Druid + Docker + Tranquility - Zookeeper znode issue

I am trying to ingest data into Druid from spark. Both Druid and Spark run on docker containers each. I am using Tranquility for ingesting data into Druid. The docker for Druid is the official one from druid-io: https://github.com/druid-io/docker-druid

I am seeing this error:

2016-01-31 14:50:57,637 DEBG ‘zookeeper’ stdout output:

2016-01-31 14:50:57,636 [myid:] - INFO [NIOServerCxn.Factory:0.0.0.0/0.0.0.0:2181:NIOServerCnxnFactory@197] - Accepted socket connection from /192.168.99.1:49197

2016-01-31 14:50:57,636 [myid:] - WARN [NIOServerCxn.Factory:0.0.0.0/0.0.0.0:2181:ZooKeeperServer@822] - Connection request from old client /192.168.99.1:49197; will be dropped if server is in r-o mode

2016-01-31 14:50:57,636 [myid:] - INFO [NIOServerCxn.Factory:0.0.0.0/0.0.0.0:2181:ZooKeeperServer@841] - Refusing session request for client /192.168.99.1:49197 as it has seen zxid 0x50 our last zxid is 0x23 client must try another server

2016-01-31 14:50:57,636 [myid:] - INFO [NIOServerCxn.Factory:0.0.0.0/0.0.0.0:2181:NIOServerCnxn@1007] - Closed socket connection for client /192.168.99.1:49197 (no session established for client)

2016-01-31 14:50:58,795 DEBG ‘zookeeper’ stdout output:

2016-01-31 14:50:58,789 [myid:] - INFO [ProcessThread(sid:0 cport:-1)::PrepRequestProcessor@645] - Got user-level KeeperException when processing sessionid:0x152981fdc7a0004 type:create cxid:0x2 zxid:0x24 txntype:-1 reqpath:n/a Error Path:/tranquility/beams/overlord/test Error:KeeperErrorCode = NoNode for /tranquility/beams/overlord/test

2016-01-31 14:50:58,856 DEBG ‘zookeeper’ stdout output:

2016-01-31 14:50:58,856 [myid:] - INFO [ProcessThread(sid:0 cport:-1)::PrepRequestProcessor@645] - Got user-level KeeperException when processing sessionid:0x152981fdc7a0004 type:create cxid:0xc zxid:0x2a txntype:-1 reqpath:n/a Error Path:/tranquility/beams/overlord/test/mutex/locks Error:KeeperErrorCode = NoNode for /tranquility/beams/overlord/test/mutex/locks

2016-01-31 14:50:58,902 DEBG ‘zookeeper’ stdout output:

2016-01-31 14:50:58,902 [myid:] - INFO [ProcessThread(sid:0 cport:-1)::PrepRequestProcessor@645] - Got user-level KeeperException when processing sessionid:0x152981fdc7a0004 type:create cxid:0x17 zxid:0x2e txntype:-1 reqpath:n/a Error Path:/tranquility/beams/overlord/test/mutex/leases Error:KeeperErrorCode = NoNode for /tranquility/beams/overlord/test/mutex/leases

I am assuming that the required path on zookeeper is not found : /tranquility/beams/overlord/*. I tried grepping for the properties file on the docker-machine (on Mac OSX) with no luck.

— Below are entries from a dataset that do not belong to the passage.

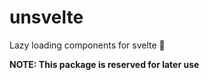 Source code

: # unsvelte
 Lazy loading components for svelte 🦥
 
 **NOTE: This package is reserved for later use**
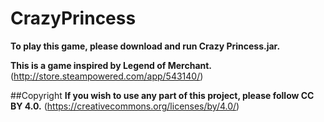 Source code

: # CrazyPrincess

**To play this game, please download and run Crazy Princess.jar.**

**This is a game inspired by Legend of Merchant.**
(http://store.steampowered.com/app/543140/)

##Copyright
**If you wish to use any part of this project, please follow CC BY 4.0.**
(https://creativecommons.org/licenses/by/4.0/)

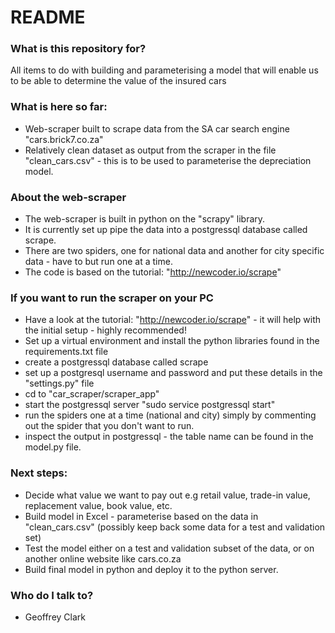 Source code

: # README #

### What is this repository for? ###

All items to do with building and parameterising a model that will enable us to be able to determine the value of the insured cars

### What is here so far: ###

* Web-scraper built to scrape data from the SA car search engine "cars.brick7.co.za" 
* Relatively clean dataset as output from the scraper in the file "clean_cars.csv" - this is to be used to parameterise the depreciation model. 

### About the web-scraper ###

* The web-scraper is built in python on the "scrapy" library.
* It is currently set up pipe the data into a postgressql database called scrape. 
* There are two spiders, one for national data and another for city specific data - have to but run one at a time.
* The code is based on the tutorial: "http://newcoder.io/scrape"

### If you want to run the scraper on your PC ###

* Have a look at the tutorial: "http://newcoder.io/scrape" - it will help with the initial setup - highly recommended!
* Set up a virtual environment and install the python libraries found in the requirements.txt file
* create a postgressql database called scrape
* set up a postgresql username and password and put these details in the "settings.py" file
* cd to "car_scraper/scraper_app"
* start the postgressql server "sudo service postgressql start"
* run the spiders one at a time (national and city) simply by commenting out the spider that you don't want to run.
* inspect the output in postgressql - the table name can be found in the model.py file.


### Next steps: ###

* Decide what value we want to pay out e.g retail value, trade-in value, replacement value, book value, etc.
* Build model in Excel - parameterise based on the data in "clean_cars.csv" (possibly keep back some data for a test and validation set)
* Test the model either on a test and validation subset of the data, or on another online website like cars.co.za
* Build final model in python and deploy it to the python server.

### Who do I talk to? ###

* Geoffrey Clark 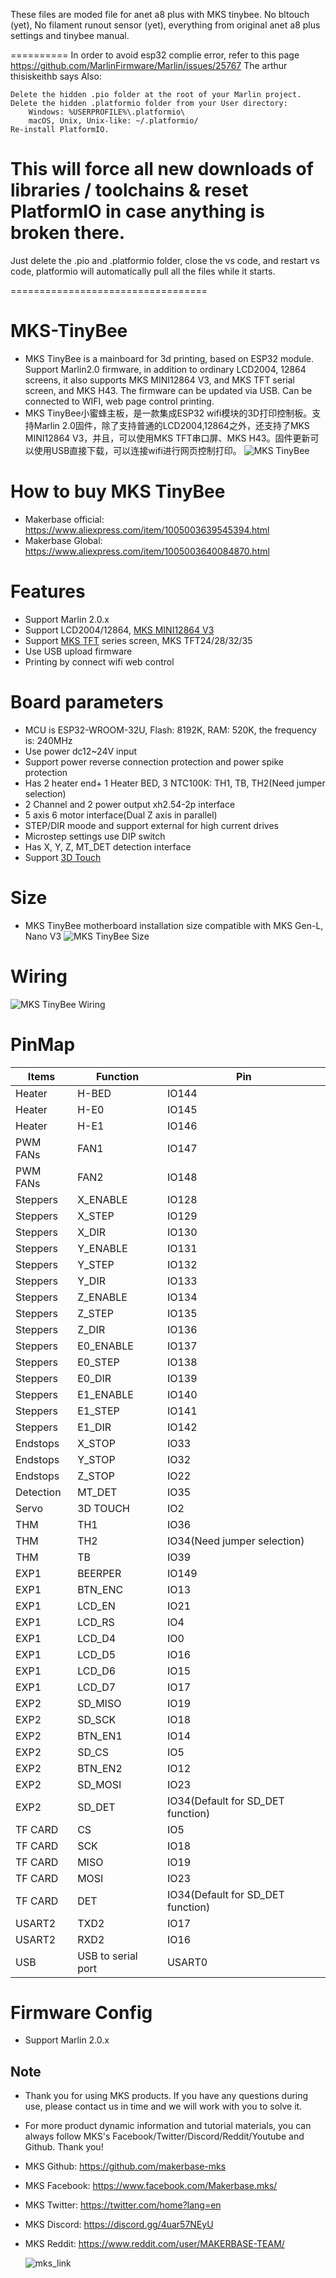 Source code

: These files are moded file for anet a8 plus with MKS tinybee.
No bltouch (yet), No filament runout sensor (yet), everything from original anet a8 plus settings and tinybee manual.

==========
In order to avoid esp32 complie error, refer to this page https://github.com/MarlinFirmware/Marlin/issues/25767 
The arthur  
thisiskeithb says
Also:

    Delete the hidden .pio folder at the root of your Marlin project.
    Delete the hidden .platformio folder from your User directory:
        Windows: %USERPROFILE%\.platformio\
        macOS, Unix, Unix-like: ~/.platformio/
    Re-install PlatformIO.

This will force all new downloads of libraries / toolchains & reset PlatformIO in case anything is broken there.
==========

Just delete the .pio and .platformio folder, close the vs code, and restart vs code, platformio will automatically pull all the files while it starts.

==================================

# MKS-TinyBee
  - MKS TinyBee is a mainboard for 3d printing, based on ESP32 module. Support Marlin2.0 firmware, in addition to ordinary LCD2004, 12864 screens, it also supports MKS MINI12864 V3, and MKS TFT serial screen, and MKS H43. The firmware can be updated via USB. Can be connected to WIFI, web page control printing. 
  - MKS TinyBee小蜜蜂主板，是一款集成ESP32 wifi模块的3D打印控制板。支持Marlin 2.0固件，除了支持普通的LCD2004,12864之外，还支持了MKS MINI12864 V3，并且，可以使用MKS TFT串口屏、MKS H43。固件更新可以使用USB直接下载，可以连接wifi进行网页控制打印。
    ![MKS TinyBee](https://github.com/makerbase-mks/MKS-TinyBee/blob/main/hardware/Image/MKS%20TinyBee%20V1.x.png)

# How to buy MKS TinyBee
- Makerbase official: https://www.aliexpress.com/item/1005003639545394.html
- Makerbase Global:   https://www.aliexpress.com/item/1005003640084870.html

# Features
  - Support Marlin 2.0.x
  - Support LCD2004/12864, [MKS MINI12864 V3](https://www.aliexpress.com/store/group/LCD/1047297_516922172.html?spm=a2g0o.detail.0.0.497c6bdbl6nCQJ)
  - Support [MKS TFT](https://www.aliexpress.com/store/group/TFT/1047297_516922169.html?spm=a2g0o.store_pc_groupList.pcShopHead_8325768.1_1_0) series screen, MKS TFT24/28/32/35
  - Use USB upload firmware
  - Printing by connect wifi web control

# Board parameters
  - MCU is ESP32-WROOM-32U, Flash: 8192K, RAM: 520K, the frequency is: 240MHz 
  - Use power dc12~24V input
  - Support power reverse connection protection and power spike protection
  - Has 2 heater end+ 1 Heater BED, 3 NTC100K: TH1, TB, TH2(Need jumper selection)
  - 2 Channel and 2 power output xh2.54-2p interface
  - 5 axis 6 motor interface(Dual Z axis in parallel)
  - STEP/DIR moode and support external for high current drives
  - Microstep settings use DIP switch
  - Has X, Y, Z, MT_DET detection interface
  - Support [3D Touch](https://www.aliexpress.com/store/group/Auto-bed-leveling-senor/1047297_516621299.html?spm=a2g0o.store_pc_groupList.pcShopHead_8325768.1_2_3)

# Size
  - MKS TinyBee motherboard installation size compatible with MKS Gen-L, Nano V3
    ![MKS TinyBee Size](https://github.com/makerbase-mks/MKS-TinyBee/blob/main/hardware/Image/MKS%20TinyBee%20V1.x%20Size.png)

# Wiring
  ![MKS TinyBee Wiring](https://github.com/makerbase-mks/MKS-TinyBee/blob/main/hardware/Image/MKS%20TinyBee%20V1.x%20Wiring.png)

# PinMap
  | Items      |  Function  | Pin |
  |------------|------------|------------|
  | Heater |   H-BED | IO144 |
  | Heater | H-E0 | IO145 |
  | Heater | H-E1 | IO146 |
  | PWM FANs | FAN1 | IO147 |
  | PWM FANs | FAN2 | IO148 |
  | Steppers | X_ENABLE | IO128 |
  | Steppers | X_STEP | IO129 |
  | Steppers | X_DIR | IO130 |
  | Steppers | Y_ENABLE | IO131 |
  | Steppers | Y_STEP | IO132 |
  | Steppers | Y_DIR | IO133 |
  | Steppers | Z_ENABLE | IO134 |
  | Steppers | Z_STEP | IO135 |
  | Steppers | Z_DIR | IO136 |
  | Steppers | E0_ENABLE | IO137 |
  | Steppers | E0_STEP | IO138 |
  | Steppers | E0_DIR | IO139 |
  | Steppers | E1_ENABLE | IO140 |
  | Steppers | E1_STEP | IO141 |
  | Steppers | E1_DIR | IO142 |
  | Endstops | X_STOP | IO33 |
  | Endstops | Y_STOP | IO32 |
  | Endstops | Z_STOP | IO22 |
  | Detection  | MT_DET | IO35 |
  | Servo | 3D TOUCH | IO2 |
  | THM | TH1 | IO36 |
  | THM | TH2 | IO34(Need jumper selection) |
  | THM | TB | IO39 |
  | EXP1 | BEERPER | IO149 |
  | EXP1 | BTN_ENC | IO13 |
  | EXP1 | LCD_EN | IO21 |
  | EXP1 | LCD_RS | IO4 |
  | EXP1 | LCD_D4 | IO0 |
  | EXP1 | LCD_D5 | IO16 |
  | EXP1 | LCD_D6 | IO15 |
  | EXP1 | LCD_D7 | IO17 |
  | EXP2 | SD_MISO | IO19 |
  | EXP2 | SD_SCK | IO18 |
  | EXP2 | BTN_EN1 | IO14 |
  | EXP2 | SD_CS | IO5 |
  | EXP2 | BTN_EN2 | IO12 |
  | EXP2 | SD_MOSI | IO23 |
  | EXP2 | SD_DET | IO34(Default for SD_DET function) |
  | TF CARD | CS | IO5 |
  | TF CARD | SCK | IO18 |
  | TF CARD | MISO | IO19 |
  | TF CARD | MOSI | IO23 |
  | TF CARD | DET | IO34(Default for SD_DET function) |
  | USART2 | TXD2 | IO17 |
  | USART2 | RXD2 | IO16 |
  | USB | USB to serial port | USART0 |

# Firmware Config
  - Support Marlin 2.0.x

  ## Note
- Thank you for using MKS products. If you have any questions during use, please contact us in time and we will work with you to solve it.
- For more product dynamic information and tutorial materials, you can always follow MKS's Facebook/Twitter/Discord/Reddit/Youtube and Github. Thank you!
- MKS Github: https://github.com/makerbase-mks  
- MKS Facebook: https://www.facebook.com/Makerbase.mks/  
- MKS Twitter: https://twitter.com/home?lang=en  
- MKS Discord: https://discord.gg/4uar57NEyU
- MKS Reddit: https://www.reddit.com/user/MAKERBASE-TEAM/ 

  ![mks_link](https://user-images.githubusercontent.com/12979070/149611763-5b1663cd-920e-43f6-bb94-8d0fb51b74ba.png)

  
  
  
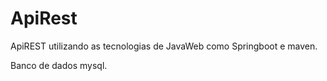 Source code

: # ApiRest
ApiREST utilizando as tecnologias de JavaWeb como Springboot e maven.

Banco de dados mysql.
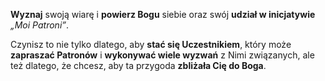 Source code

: **Wyznaj** swoją wiarę i **powierz Bogu** siebie oraz swój **udział w inicjatywie** _„Moi Patroni”_.

Czynisz to nie tylko dlatego, aby **stać się Uczestnikiem**, który może **zapraszać Patronów** i **wykonywać wiele wyzwań** z Nimi związanych, ale też dlatego, że chcesz, aby ta przygoda **zbliżała Cię do Boga**.
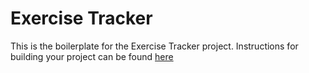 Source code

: # Exercise Tracker

This is the boilerplate for the Exercise Tracker project. Instructions for building your project can be found [here](https://www.freecodecamp.org/learn/apis-and-microservices/apis-and-microservices-projects/exercise-tracker)
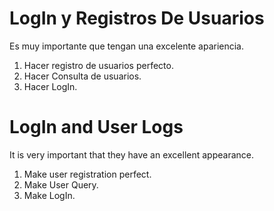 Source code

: # LogIn y Registros De Usuarios 
Es muy importante que tengan una excelente apariencia.

1. Hacer registro de usuarios perfecto.
2. Hacer Consulta de usuarios.
3. Hacer LogIn.

# LogIn and User Logs 
It is very important that they have an excellent appearance.

1. Make user registration perfect.
2. Make User Query.
3. Make LogIn.
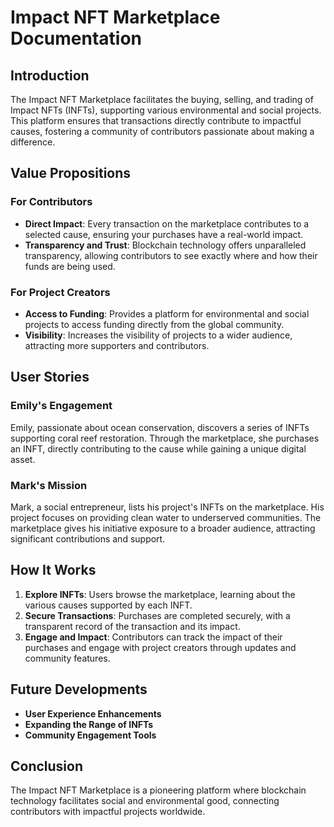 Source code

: # Impact NFT Marketplace Documentation

## Introduction
The Impact NFT Marketplace facilitates the buying, selling, and trading of Impact NFTs (INFTs), supporting various environmental and social projects. This platform ensures that transactions directly contribute to impactful causes, fostering a community of contributors passionate about making a difference.

## Value Propositions

### For Contributors
- **Direct Impact**: Every transaction on the marketplace contributes to a selected cause, ensuring your purchases have a real-world impact.
- **Transparency and Trust**: Blockchain technology offers unparalleled transparency, allowing contributors to see exactly where and how their funds are being used.

### For Project Creators
- **Access to Funding**: Provides a platform for environmental and social projects to access funding directly from the global community.
- **Visibility**: Increases the visibility of projects to a wider audience, attracting more supporters and contributors.

## User Stories

### Emily's Engagement
Emily, passionate about ocean conservation, discovers a series of INFTs supporting coral reef restoration. Through the marketplace, she purchases an INFT, directly contributing to the cause while gaining a unique digital asset.

### Mark's Mission
Mark, a social entrepreneur, lists his project's INFTs on the marketplace. His project focuses on providing clean water to underserved communities. The marketplace gives his initiative exposure to a broader audience, attracting significant contributions and support.

## How It Works
1. **Explore INFTs**: Users browse the marketplace, learning about the various causes supported by each INFT.
2. **Secure Transactions**: Purchases are completed securely, with a transparent record of the transaction and its impact.
3. **Engage and Impact**: Contributors can track the impact of their purchases and engage with project creators through updates and community features.

## Future Developments
- **User Experience Enhancements**
- **Expanding the Range of INFTs**
- **Community Engagement Tools**

## Conclusion
The Impact NFT Marketplace is a pioneering platform where blockchain technology facilitates social and environmental good, connecting contributors with impactful projects worldwide.
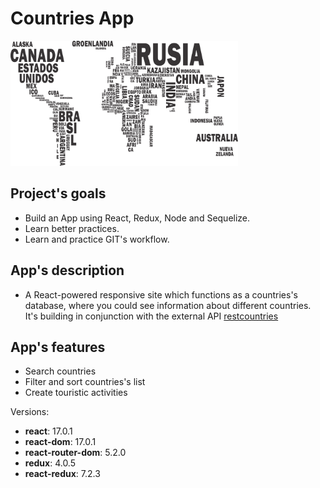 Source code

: # Countries App

<p align="left">
  <img height="200" src="./countries.png" />
</p>

## Project's goals

- Build an App using React, Redux, Node and Sequelize.
- Learn better practices.
- Learn and practice GIT's workflow.

## App's description

- A React-powered responsive site which functions as a countries's database, where you could see information about different countries. It's building in conjunction with the external API [restcountries](https://restcountries.com/)

## App's features

- Search countries
- Filter and sort countries's list
- Create touristic activities

Versions:

- __react__: 17.0.1
- __react-dom__: 17.0.1
- __react-router-dom__: 5.2.0
- __redux__: 4.0.5
- __react-redux__: 7.2.3
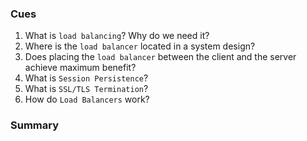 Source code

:### Cues

1. What is `load balancing`? Why do we need it?
2. Where is the `load balancer` located in a system design?
3. Does placing the `load balancer` between the client and the server achieve maximum benefit?
4. What is `Session Persistence`?
5. What is `SSL/TLS Termination`?
6. How do `Load Balancers` work?

### Summary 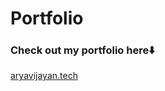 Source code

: # Portfolio
### Check out my portfolio here⬇️ 
 
   [aryavijayan.tech](#https://www.aryavijayan.tech/)
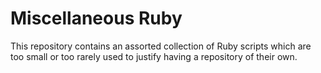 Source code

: # Miscellaneous Ruby

This repository contains an assorted collection of Ruby scripts which are too small or too rarely used to justify having a repository of their own.
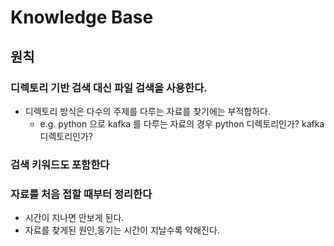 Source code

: # Knowledge Base

## 원칙

### 디렉토리 기반 검색 대신 파일 검색을 사용한다.

* 디렉토리 방식은 다수의 주제를 다루는 자료를 찾기에는 부적합하다.
    * e.g. python 으로 kafka 를 다루는 자료의 경우 python 디렉토리인가? kafka 디렉토리인가?

### 검색 키워드도 포함한다

### 자료를 처음 접할 때부터 정리한다

* 시간이 지나면 안보게 된다.
* 자료를 찾게된 원인,동기는 시간이 지날수록 약해진다.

I was able to get the list of paths from zookeeper and I could see /discovery/druid:overlord present. This is how my BeamFactory code looks like:

class EventRDDBeamFactory extends BeamFactory[Map[String,String]] {

lazy val makeBeam: Beam[Map[String,String]] = {

val curator = CuratorFrameworkFactory.newClient(

  "**192.168.99.100:3181**",

new BoundedExponentialBackoffRetry(100, 3000, 5))

curator.start()

val indexService = "**druid/overlord**" 

val discoveryPath = "**/discovery**"

val dataSource = "test"

val dimensions = IndexedSeq(“ip”)

val aggregators = Seq(new CountAggregatorFactory(“website”))

val timestampFn = (message: Map[String,String]) => new DateTime(message.get(“time”).get)

DruidBeams

.builder(timestampFn)

.curator(curator)

.discoveryPath(discoveryPath)

.location(DruidLocation.create(indexService, dataSource))

.rollup(DruidRollup(SpecificDruidDimensions(dimensions), aggregators, QueryGranularity.MINUTE))

.tuning(

ClusteredBeamTuning(

segmentGranularity = Granularity.HOUR,

windowPeriod = new Period(“PT10M”),

partitions = 1,

replicants = 1

)

)

.buildBeam()

}

}

Can anyone please help me understand what could be the issue here?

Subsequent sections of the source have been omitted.